WHAT TO PRODUCE
What you produce should be every line from the data that includes "change".

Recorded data
*** Begin section ***

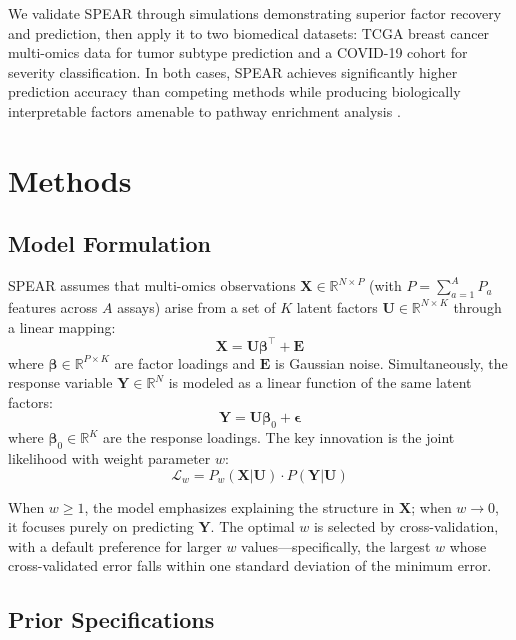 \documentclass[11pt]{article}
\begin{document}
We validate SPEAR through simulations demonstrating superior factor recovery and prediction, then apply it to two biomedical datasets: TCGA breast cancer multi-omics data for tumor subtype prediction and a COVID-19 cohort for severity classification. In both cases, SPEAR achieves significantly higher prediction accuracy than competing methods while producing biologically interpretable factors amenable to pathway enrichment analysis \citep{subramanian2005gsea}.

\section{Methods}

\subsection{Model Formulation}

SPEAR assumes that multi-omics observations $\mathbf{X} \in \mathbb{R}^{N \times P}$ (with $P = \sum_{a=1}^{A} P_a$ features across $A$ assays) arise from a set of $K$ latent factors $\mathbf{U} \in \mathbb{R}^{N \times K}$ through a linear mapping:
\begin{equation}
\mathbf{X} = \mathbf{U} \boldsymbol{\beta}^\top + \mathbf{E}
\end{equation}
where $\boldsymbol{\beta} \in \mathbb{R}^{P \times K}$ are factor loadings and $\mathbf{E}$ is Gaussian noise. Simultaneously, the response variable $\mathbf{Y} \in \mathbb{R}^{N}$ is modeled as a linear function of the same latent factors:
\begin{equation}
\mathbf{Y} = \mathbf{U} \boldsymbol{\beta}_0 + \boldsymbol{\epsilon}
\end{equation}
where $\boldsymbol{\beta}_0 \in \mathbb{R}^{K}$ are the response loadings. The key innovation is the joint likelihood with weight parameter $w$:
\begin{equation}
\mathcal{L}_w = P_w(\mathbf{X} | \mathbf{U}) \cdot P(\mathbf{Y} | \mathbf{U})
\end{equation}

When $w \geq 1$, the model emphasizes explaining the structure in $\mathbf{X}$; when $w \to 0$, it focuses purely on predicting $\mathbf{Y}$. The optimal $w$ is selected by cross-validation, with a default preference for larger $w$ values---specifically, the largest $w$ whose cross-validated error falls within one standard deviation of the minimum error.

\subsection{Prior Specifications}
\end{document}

*** End section ***
*** Begin section ***

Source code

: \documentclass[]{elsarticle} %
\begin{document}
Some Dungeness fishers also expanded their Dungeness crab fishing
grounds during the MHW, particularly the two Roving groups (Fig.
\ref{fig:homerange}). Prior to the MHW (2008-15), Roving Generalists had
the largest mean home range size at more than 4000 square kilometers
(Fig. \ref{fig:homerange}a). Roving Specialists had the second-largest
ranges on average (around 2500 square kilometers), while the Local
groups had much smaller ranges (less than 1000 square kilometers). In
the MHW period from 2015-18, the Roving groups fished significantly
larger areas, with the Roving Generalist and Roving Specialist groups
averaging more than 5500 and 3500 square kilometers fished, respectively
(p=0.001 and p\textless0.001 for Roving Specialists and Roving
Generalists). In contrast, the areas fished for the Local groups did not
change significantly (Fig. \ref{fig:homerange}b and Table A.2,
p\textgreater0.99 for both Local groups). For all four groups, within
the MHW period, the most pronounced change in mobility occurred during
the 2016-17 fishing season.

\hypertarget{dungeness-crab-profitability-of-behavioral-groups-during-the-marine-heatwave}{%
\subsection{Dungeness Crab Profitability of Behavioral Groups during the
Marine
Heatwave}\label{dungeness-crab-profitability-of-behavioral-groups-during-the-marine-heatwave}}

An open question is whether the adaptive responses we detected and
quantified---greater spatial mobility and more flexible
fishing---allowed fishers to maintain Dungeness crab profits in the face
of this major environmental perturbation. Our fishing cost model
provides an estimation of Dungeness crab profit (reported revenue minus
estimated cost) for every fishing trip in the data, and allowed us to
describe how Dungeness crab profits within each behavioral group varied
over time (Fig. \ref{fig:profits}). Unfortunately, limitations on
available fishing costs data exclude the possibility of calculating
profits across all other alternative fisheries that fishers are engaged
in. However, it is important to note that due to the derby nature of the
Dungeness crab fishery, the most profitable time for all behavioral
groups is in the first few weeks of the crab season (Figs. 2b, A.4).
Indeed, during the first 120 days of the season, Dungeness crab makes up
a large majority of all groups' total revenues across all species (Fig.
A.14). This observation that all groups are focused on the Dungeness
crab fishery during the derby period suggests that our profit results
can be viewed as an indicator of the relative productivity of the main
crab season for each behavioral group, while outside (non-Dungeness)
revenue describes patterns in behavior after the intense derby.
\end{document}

*** End section ***

PROBLEM SOLUTION
change significantly (Fig. \ref{fig:homerange}b and Table A.2,
the MHW period, the most pronounced change in mobility occurred during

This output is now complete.